Tax and Interest Limits
One important thing: you need to think about tax. In the UK, you're only liable for tax on interest above your Personal Savings Allowance. For basic-rate taxpayers, that's £1,000/year. For higher-rate taxpayers, it's £500. So unless you're earning above those thresholds, you won't pay tax on your stoozing interest or regular saver interest.
That said, don't let tax tail wag the strategy dog. The whole point is to earn money. If you're hitting the higher tax threshold, that's a good problem to have.
For the best current rates and to check which accounts align with your strategy, head over to our live offers page.
The One Thing Everyone Gets Wrong
Most people think these strategies are mutually exclusive. They think, "I've done my switch for the year, so I can't stooze," or "I'm already stoozing, so I don't need to bother with a regular saver."

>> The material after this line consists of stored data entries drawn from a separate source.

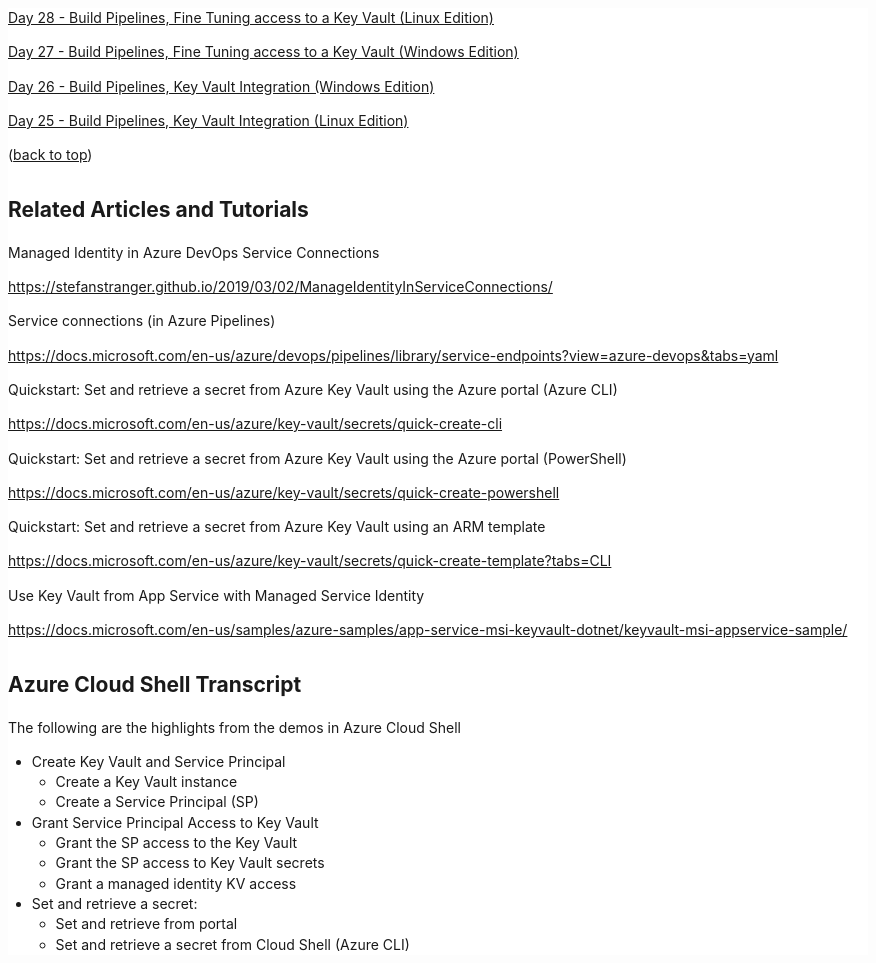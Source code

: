 [Day 28 - Build Pipelines, Fine Tuning access to a Key Vault (Linux Edition)](https://github.com/starkfell/100DaysOfIaC/blob/master/articles/day.28.build.pipes.sp.direct.access.to.key.vault.linux.md)</br>

[Day 27 - Build Pipelines, Fine Tuning access to a Key Vault (Windows Edition)](https://github.com/starkfell/100DaysOfIaC/blob/master/articles/day.27.build.pipes.sp.direct.access.to.key.vault.windows.md)</br>

[Day 26 - Build Pipelines, Key Vault Integration (Windows Edition)](https://github.com/starkfell/100DaysOfIaC/blob/master/articles/day.26.build.pipes.key.vault.windows.md)</br>

[Day 25 - Build Pipelines, Key Vault Integration (Linux Edition)](https://github.com/starkfell/100DaysOfIaC/blob/master/articles/day.25.build.pipes.key.vault.linux.md)</br>

([back to top](#in-this-article))

## Related Articles and Tutorials

Managed Identity in Azure DevOps Service Connections

https://stefanstranger.github.io/2019/03/02/ManageIdentityInServiceConnections/

Service connections (in Azure Pipelines)

https://docs.microsoft.com/en-us/azure/devops/pipelines/library/service-endpoints?view=azure-devops&tabs=yaml

Quickstart: Set and retrieve a secret from Azure Key Vault using the Azure portal (Azure CLI)

https://docs.microsoft.com/en-us/azure/key-vault/secrets/quick-create-cli

Quickstart: Set and retrieve a secret from Azure Key Vault using the Azure portal (PowerShell)

https://docs.microsoft.com/en-us/azure/key-vault/secrets/quick-create-powershell

Quickstart: Set and retrieve a secret from Azure Key Vault using an ARM template

https://docs.microsoft.com/en-us/azure/key-vault/secrets/quick-create-template?tabs=CLI

Use Key Vault from App Service with Managed Service Identity

https://docs.microsoft.com/en-us/samples/azure-samples/app-service-msi-keyvault-dotnet/keyvault-msi-appservice-sample/

## Azure Cloud Shell Transcript

The following are the highlights from the demos in Azure Cloud Shell

- Create Key Vault and Service Principal
  - Create a Key Vault instance
  - Create a Service Principal (SP)
- Grant Service Principal Access to Key Vault
  - Grant the SP access to the Key Vault
  - Grant the SP access to Key Vault secrets
  - Grant a managed identity KV access
- Set and retrieve a secret:
  - Set and retrieve from portal
  - Set and retrieve a secret from Cloud Shell (Azure CLI)
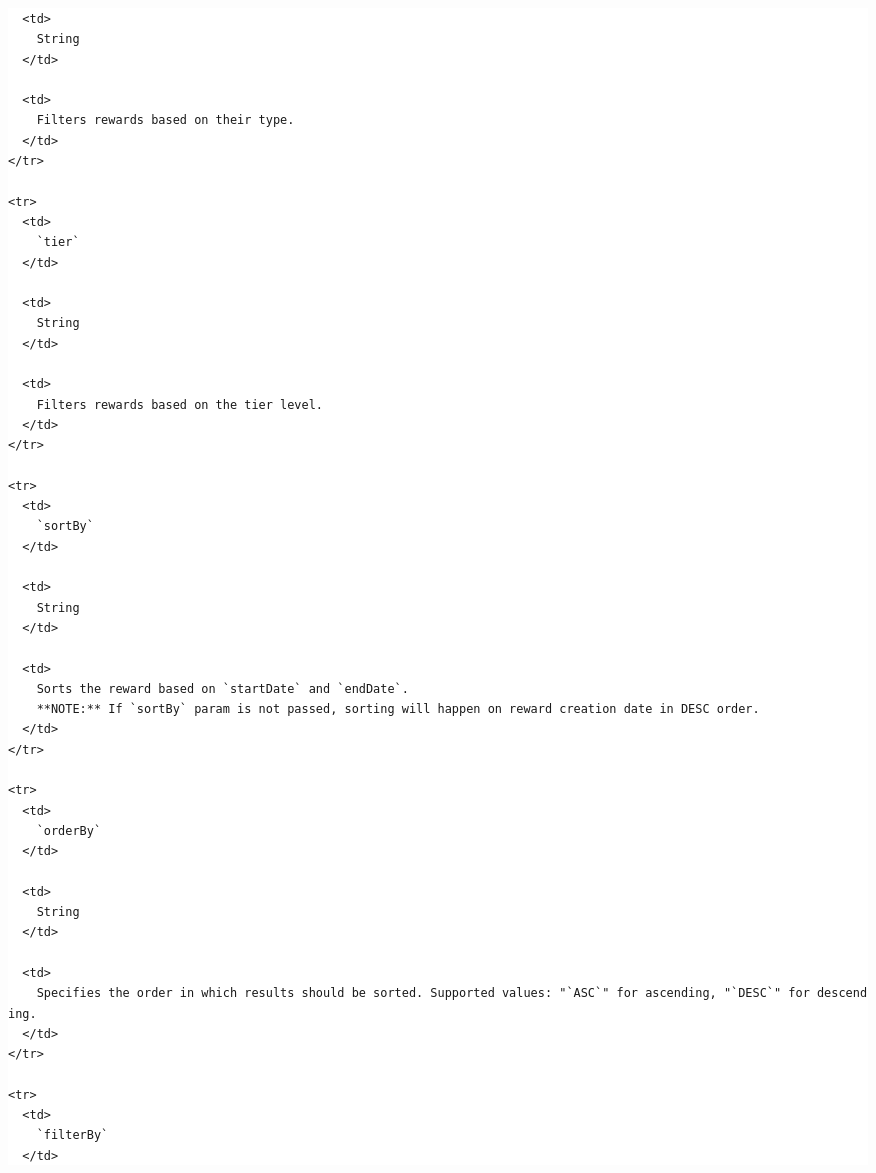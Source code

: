       <td>
        String
      </td>

      <td>
        Filters rewards based on their type.
      </td>
    </tr>

    <tr>
      <td>
        `tier`
      </td>

      <td>
        String
      </td>

      <td>
        Filters rewards based on the tier level.
      </td>
    </tr>

    <tr>
      <td>
        `sortBy`
      </td>

      <td>
        String
      </td>

      <td>
        Sorts the reward based on `startDate` and `endDate`.
        **NOTE:** If `sortBy` param is not passed, sorting will happen on reward creation date in DESC order.
      </td>
    </tr>

    <tr>
      <td>
        `orderBy`
      </td>

      <td>
        String
      </td>

      <td>
        Specifies the order in which results should be sorted. Supported values: "`ASC`" for ascending, "`DESC`" for descending.
      </td>
    </tr>

    <tr>
      <td>
        `filterBy`
      </td>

Wrong. They're not either/or. They're layer-on-layer.
The person earning the most from their banking isn't the one who's best at any single strategy. It's the person who's running all three in parallel, with each one funding or supporting the others.
Getting Started
You don't need much to begin. An eligibility checker can help you figure out which banks you can switch to. A switching guide walks you through the actual process. And understanding how stoozing works takes the mystery out of 0% cards.
The barrier isn't knowledge or money—it's just discipline and attention. You need to actually apply for the accounts, hit the switching requirements, and not touch the stoozing pot. Most people don't bother. That's why most people don't earn much. You can be different.
Common Questions
Can I do multiple bank switches at the same time? No. You can only switch to a new bank roughly once per year, and you need to wait for the previous switch to complete (seven working days) plus meet any holding periods the new bank requires. However, you can have multiple 0% cards active at once for stoozing, and you can have multiple regular saver accounts.
What happens to my stoozing interest if I move the card money? If you move the money off the 0% card before the promotional period ends, you'll lose the 0% protection and start paying interest on the remaining balance at the standard APR. So don't do that. The whole point is to leave it alone until the period ends.
Is it worth it if I can only save £50/month? Yes. £50/month into a 5% regular saver is £30/year in interest plus the capital you're building. Combined with stoozing interest and a switching bonus, you're still earning meaningfully more than leaving money in a standard savings account. Every pound counts.
Can I use my regular saver deposits as direct debits for a switching bonus? Potentially, though most regular savers don't offer flexibility around how money gets in. Check with your bank. Some people use other regular commitments (utilities, gym memberships, etc.) to hit switching requirements, which is a smart move.
What if I mess up and miss a regular saver deposit? Most regular saver accounts will break or pause if you miss a month. It depends on the account terms. Read the small print, and if you're worried you'll miss a month, pick an account with flexible rules or find a lower monthly commitment you can stick to reliably.